## WORK INSTRUCTION
Your task is to show every line in the listing below that includes "detect".

——

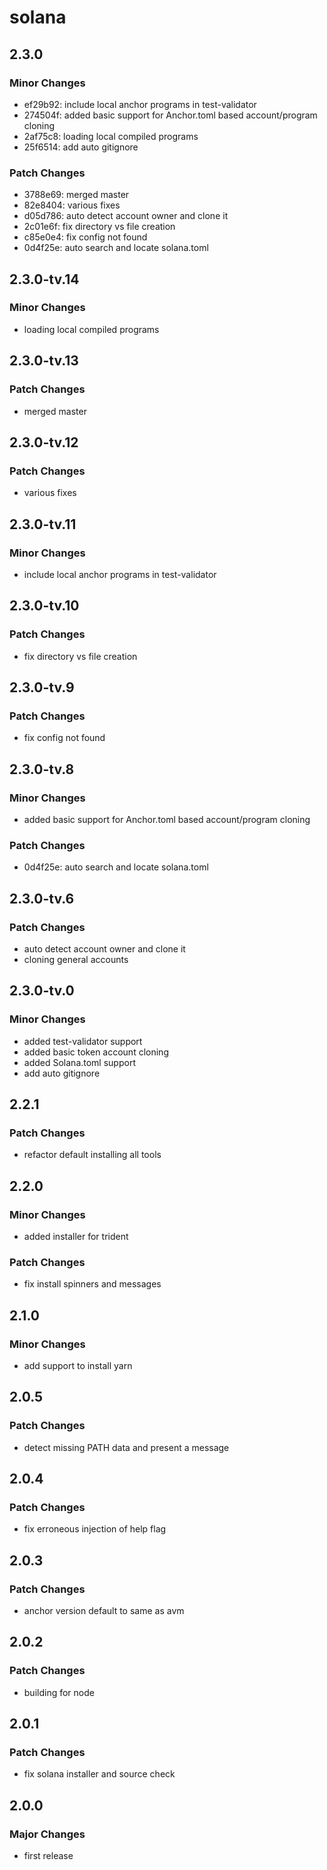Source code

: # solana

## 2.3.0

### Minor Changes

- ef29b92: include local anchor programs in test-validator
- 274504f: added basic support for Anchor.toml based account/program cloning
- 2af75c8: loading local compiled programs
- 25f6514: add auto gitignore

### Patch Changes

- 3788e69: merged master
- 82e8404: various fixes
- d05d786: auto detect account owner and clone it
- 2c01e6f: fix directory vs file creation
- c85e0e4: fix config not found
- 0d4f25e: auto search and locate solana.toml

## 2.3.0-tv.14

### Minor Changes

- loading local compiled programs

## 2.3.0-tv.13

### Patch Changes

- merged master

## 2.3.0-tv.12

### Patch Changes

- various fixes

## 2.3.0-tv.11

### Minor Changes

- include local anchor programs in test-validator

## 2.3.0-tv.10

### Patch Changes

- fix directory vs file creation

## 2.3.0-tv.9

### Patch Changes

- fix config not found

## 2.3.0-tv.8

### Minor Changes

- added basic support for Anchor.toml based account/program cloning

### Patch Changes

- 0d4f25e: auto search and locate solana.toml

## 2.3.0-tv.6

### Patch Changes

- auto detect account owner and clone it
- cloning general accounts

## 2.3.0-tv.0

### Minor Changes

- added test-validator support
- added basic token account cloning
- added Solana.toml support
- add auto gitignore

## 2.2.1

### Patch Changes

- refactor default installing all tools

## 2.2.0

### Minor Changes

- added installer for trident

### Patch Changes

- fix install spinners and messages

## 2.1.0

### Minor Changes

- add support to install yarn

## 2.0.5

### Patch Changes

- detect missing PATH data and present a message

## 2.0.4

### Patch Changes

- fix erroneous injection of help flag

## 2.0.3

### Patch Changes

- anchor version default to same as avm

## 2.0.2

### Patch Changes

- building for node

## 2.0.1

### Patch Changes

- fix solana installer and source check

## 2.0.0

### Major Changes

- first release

——

## OUTPUT OF THE TASK
- d05d786: auto detect account owner and clone it
- auto detect account owner and clone it
- detect missing PATH data and present a message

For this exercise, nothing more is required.